__DATASET CONTENT__:
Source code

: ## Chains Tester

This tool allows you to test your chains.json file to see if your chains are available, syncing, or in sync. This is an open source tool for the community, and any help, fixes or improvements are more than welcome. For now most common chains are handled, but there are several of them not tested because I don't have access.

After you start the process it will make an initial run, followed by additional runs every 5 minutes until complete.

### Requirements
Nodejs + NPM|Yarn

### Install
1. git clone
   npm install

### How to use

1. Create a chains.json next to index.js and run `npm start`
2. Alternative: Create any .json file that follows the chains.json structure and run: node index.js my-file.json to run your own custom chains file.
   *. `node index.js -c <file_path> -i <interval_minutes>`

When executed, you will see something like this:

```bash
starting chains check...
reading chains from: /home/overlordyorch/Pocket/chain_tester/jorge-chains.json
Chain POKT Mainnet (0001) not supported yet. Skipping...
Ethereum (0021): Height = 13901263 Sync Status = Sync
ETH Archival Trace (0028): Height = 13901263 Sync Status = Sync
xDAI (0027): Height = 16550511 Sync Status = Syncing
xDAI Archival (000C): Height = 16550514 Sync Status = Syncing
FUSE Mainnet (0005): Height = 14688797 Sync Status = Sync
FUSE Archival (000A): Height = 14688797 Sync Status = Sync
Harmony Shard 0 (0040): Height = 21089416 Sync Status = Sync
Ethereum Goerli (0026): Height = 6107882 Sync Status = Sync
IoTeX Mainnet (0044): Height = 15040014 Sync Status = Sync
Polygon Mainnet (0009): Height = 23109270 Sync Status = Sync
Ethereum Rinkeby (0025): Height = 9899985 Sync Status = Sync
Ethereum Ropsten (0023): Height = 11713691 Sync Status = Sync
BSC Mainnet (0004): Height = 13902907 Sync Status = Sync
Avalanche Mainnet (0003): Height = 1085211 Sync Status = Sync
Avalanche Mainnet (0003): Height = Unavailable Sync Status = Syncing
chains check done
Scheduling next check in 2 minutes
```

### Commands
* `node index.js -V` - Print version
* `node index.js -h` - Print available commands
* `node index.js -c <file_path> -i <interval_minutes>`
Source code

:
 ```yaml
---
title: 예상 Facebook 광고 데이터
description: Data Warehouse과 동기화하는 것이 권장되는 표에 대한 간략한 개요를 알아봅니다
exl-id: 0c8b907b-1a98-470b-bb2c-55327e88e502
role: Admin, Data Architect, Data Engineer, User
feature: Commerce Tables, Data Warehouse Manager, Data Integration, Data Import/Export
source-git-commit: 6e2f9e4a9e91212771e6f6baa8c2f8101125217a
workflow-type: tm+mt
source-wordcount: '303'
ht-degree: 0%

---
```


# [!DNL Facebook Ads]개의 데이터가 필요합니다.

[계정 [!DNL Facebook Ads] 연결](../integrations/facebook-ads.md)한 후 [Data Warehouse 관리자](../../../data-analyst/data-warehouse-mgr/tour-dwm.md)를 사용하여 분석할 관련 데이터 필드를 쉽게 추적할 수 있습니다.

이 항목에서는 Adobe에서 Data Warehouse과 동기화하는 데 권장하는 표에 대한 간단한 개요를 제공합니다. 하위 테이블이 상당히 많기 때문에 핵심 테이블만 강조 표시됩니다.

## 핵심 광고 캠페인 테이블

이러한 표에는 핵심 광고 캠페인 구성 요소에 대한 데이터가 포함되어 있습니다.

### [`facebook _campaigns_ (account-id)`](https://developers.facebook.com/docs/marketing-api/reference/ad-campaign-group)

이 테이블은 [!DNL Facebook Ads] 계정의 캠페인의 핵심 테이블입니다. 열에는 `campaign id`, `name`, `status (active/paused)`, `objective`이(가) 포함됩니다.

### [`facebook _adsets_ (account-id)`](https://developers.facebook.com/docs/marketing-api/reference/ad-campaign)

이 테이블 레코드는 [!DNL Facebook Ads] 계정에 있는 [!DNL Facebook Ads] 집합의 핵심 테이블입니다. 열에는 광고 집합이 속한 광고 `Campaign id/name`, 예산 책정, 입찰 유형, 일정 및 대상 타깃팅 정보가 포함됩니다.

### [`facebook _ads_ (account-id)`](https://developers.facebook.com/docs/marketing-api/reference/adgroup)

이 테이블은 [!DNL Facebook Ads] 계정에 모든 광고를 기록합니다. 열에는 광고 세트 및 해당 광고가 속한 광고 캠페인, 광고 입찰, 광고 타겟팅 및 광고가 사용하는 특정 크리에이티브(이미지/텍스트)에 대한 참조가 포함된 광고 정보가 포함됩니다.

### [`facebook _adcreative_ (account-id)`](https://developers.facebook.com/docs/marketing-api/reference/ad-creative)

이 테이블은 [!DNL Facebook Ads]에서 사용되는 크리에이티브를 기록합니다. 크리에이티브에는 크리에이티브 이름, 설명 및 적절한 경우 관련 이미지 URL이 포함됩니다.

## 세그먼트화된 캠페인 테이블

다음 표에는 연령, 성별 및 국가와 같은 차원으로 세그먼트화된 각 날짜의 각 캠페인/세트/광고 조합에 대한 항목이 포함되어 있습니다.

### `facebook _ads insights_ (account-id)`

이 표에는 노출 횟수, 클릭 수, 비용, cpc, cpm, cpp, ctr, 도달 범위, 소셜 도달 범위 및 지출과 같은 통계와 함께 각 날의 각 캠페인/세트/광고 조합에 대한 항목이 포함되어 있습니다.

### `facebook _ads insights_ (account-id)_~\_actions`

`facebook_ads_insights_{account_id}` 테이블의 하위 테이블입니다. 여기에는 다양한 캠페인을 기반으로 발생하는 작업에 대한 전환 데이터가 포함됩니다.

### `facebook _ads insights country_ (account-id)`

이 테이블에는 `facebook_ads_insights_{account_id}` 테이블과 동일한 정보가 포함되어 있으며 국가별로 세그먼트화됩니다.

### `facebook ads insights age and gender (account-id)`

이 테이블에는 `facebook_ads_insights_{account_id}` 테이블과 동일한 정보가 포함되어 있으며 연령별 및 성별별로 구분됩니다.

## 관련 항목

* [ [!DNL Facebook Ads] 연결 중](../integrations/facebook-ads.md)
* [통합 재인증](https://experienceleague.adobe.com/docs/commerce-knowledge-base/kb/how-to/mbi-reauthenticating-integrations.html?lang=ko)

__ACTIVITY__: Exactly as written, output all of the entries.

__TASK RESPONSE__:
Source code

: ## Chains Tester

This tool allows you to test your chains.json file to see if your chains are available, syncing, or in sync. This is an open source tool for the community, and any help, fixes or improvements are more than welcome. For now most common chains are handled, but there are several of them not tested because I don't have access.

After you start the process it will make an initial run, followed by additional runs every 5 minutes until complete.

### Requirements
Nodejs + NPM|Yarn

### Install
1. git clone
   npm install

### How to use

1. Create a chains.json next to index.js and run `npm start`
2. Alternative: Create any .json file that follows the chains.json structure and run: node index.js my-file.json to run your own custom chains file.
   *. `node index.js -c <file_path> -i <interval_minutes>`

When executed, you will see something like this:

```bash
starting chains check...
reading chains from: /home/overlordyorch/Pocket/chain_tester/jorge-chains.json
Chain POKT Mainnet (0001) not supported yet. Skipping...
Ethereum (0021): Height = 13901263 Sync Status = Sync
ETH Archival Trace (0028): Height = 13901263 Sync Status = Sync
xDAI (0027): Height = 16550511 Sync Status = Syncing
xDAI Archival (000C): Height = 16550514 Sync Status = Syncing
FUSE Mainnet (0005): Height = 14688797 Sync Status = Sync
FUSE Archival (000A): Height = 14688797 Sync Status = Sync
Harmony Shard 0 (0040): Height = 21089416 Sync Status = Sync
Ethereum Goerli (0026): Height = 6107882 Sync Status = Sync
IoTeX Mainnet (0044): Height = 15040014 Sync Status = Sync
Polygon Mainnet (0009): Height = 23109270 Sync Status = Sync
Ethereum Rinkeby (0025): Height = 9899985 Sync Status = Sync
Ethereum Ropsten (0023): Height = 11713691 Sync Status = Sync
BSC Mainnet (0004): Height = 13902907 Sync Status = Sync
Avalanche Mainnet (0003): Height = 1085211 Sync Status = Sync
Avalanche Mainnet (0003): Height = Unavailable Sync Status = Syncing
chains check done
Scheduling next check in 2 minutes
```

### Commands
* `node index.js -V` - Print version
* `node index.js -h` - Print available commands
* `node index.js -c <file_path> -i <interval_minutes>`
Source code

:
 ```yaml
---
title: 예상 Facebook 광고 데이터
description: Data Warehouse과 동기화하는 것이 권장되는 표에 대한 간략한 개요를 알아봅니다
exl-id: 0c8b907b-1a98-470b-bb2c-55327e88e502
role: Admin, Data Architect, Data Engineer, User
feature: Commerce Tables, Data Warehouse Manager, Data Integration, Data Import/Export
source-git-commit: 6e2f9e4a9e91212771e6f6baa8c2f8101125217a
workflow-type: tm+mt
source-wordcount: '303'
ht-degree: 0%

---
```


# [!DNL Facebook Ads]개의 데이터가 필요합니다.

[계정 [!DNL Facebook Ads] 연결](../integrations/facebook-ads.md)한 후 [Data Warehouse 관리자](../../../data-analyst/data-warehouse-mgr/tour-dwm.md)를 사용하여 분석할 관련 데이터 필드를 쉽게 추적할 수 있습니다.

이 항목에서는 Adobe에서 Data Warehouse과 동기화하는 데 권장하는 표에 대한 간단한 개요를 제공합니다. 하위 테이블이 상당히 많기 때문에 핵심 테이블만 강조 표시됩니다.

## 핵심 광고 캠페인 테이블

이러한 표에는 핵심 광고 캠페인 구성 요소에 대한 데이터가 포함되어 있습니다.

### [`facebook _campaigns_ (account-id)`](https://developers.facebook.com/docs/marketing-api/reference/ad-campaign-group)

이 테이블은 [!DNL Facebook Ads] 계정의 캠페인의 핵심 테이블입니다. 열에는 `campaign id`, `name`, `status (active/paused)`, `objective`이(가) 포함됩니다.

### [`facebook _adsets_ (account-id)`](https://developers.facebook.com/docs/marketing-api/reference/ad-campaign)

이 테이블 레코드는 [!DNL Facebook Ads] 계정에 있는 [!DNL Facebook Ads] 집합의 핵심 테이블입니다. 열에는 광고 집합이 속한 광고 `Campaign id/name`, 예산 책정, 입찰 유형, 일정 및 대상 타깃팅 정보가 포함됩니다.

### [`facebook _ads_ (account-id)`](https://developers.facebook.com/docs/marketing-api/reference/adgroup)

이 테이블은 [!DNL Facebook Ads] 계정에 모든 광고를 기록합니다. 열에는 광고 세트 및 해당 광고가 속한 광고 캠페인, 광고 입찰, 광고 타겟팅 및 광고가 사용하는 특정 크리에이티브(이미지/텍스트)에 대한 참조가 포함된 광고 정보가 포함됩니다.

### [`facebook _adcreative_ (account-id)`](https://developers.facebook.com/docs/marketing-api/reference/ad-creative)

이 테이블은 [!DNL Facebook Ads]에서 사용되는 크리에이티브를 기록합니다. 크리에이티브에는 크리에이티브 이름, 설명 및 적절한 경우 관련 이미지 URL이 포함됩니다.

## 세그먼트화된 캠페인 테이블

다음 표에는 연령, 성별 및 국가와 같은 차원으로 세그먼트화된 각 날짜의 각 캠페인/세트/광고 조합에 대한 항목이 포함되어 있습니다.

### `facebook _ads insights_ (account-id)`

이 표에는 노출 횟수, 클릭 수, 비용, cpc, cpm, cpp, ctr, 도달 범위, 소셜 도달 범위 및 지출과 같은 통계와 함께 각 날의 각 캠페인/세트/광고 조합에 대한 항목이 포함되어 있습니다.

### `facebook _ads insights_ (account-id)_~\_actions`

`facebook_ads_insights_{account_id}` 테이블의 하위 테이블입니다. 여기에는 다양한 캠페인을 기반으로 발생하는 작업에 대한 전환 데이터가 포함됩니다.

### `facebook _ads insights country_ (account-id)`

이 테이블에는 `facebook_ads_insights_{account_id}` 테이블과 동일한 정보가 포함되어 있으며 국가별로 세그먼트화됩니다.

### `facebook ads insights age and gender (account-id)`

이 테이블에는 `facebook_ads_insights_{account_id}` 테이블과 동일한 정보가 포함되어 있으며 연령별 및 성별별로 구분됩니다.

## 관련 항목

* [ [!DNL Facebook Ads] 연결 중](../integrations/facebook-ads.md)
* [통합 재인증](https://experienceleague.adobe.com/docs/commerce-knowledge-base/kb/how-to/mbi-reauthenticating-integrations.html?lang=ko)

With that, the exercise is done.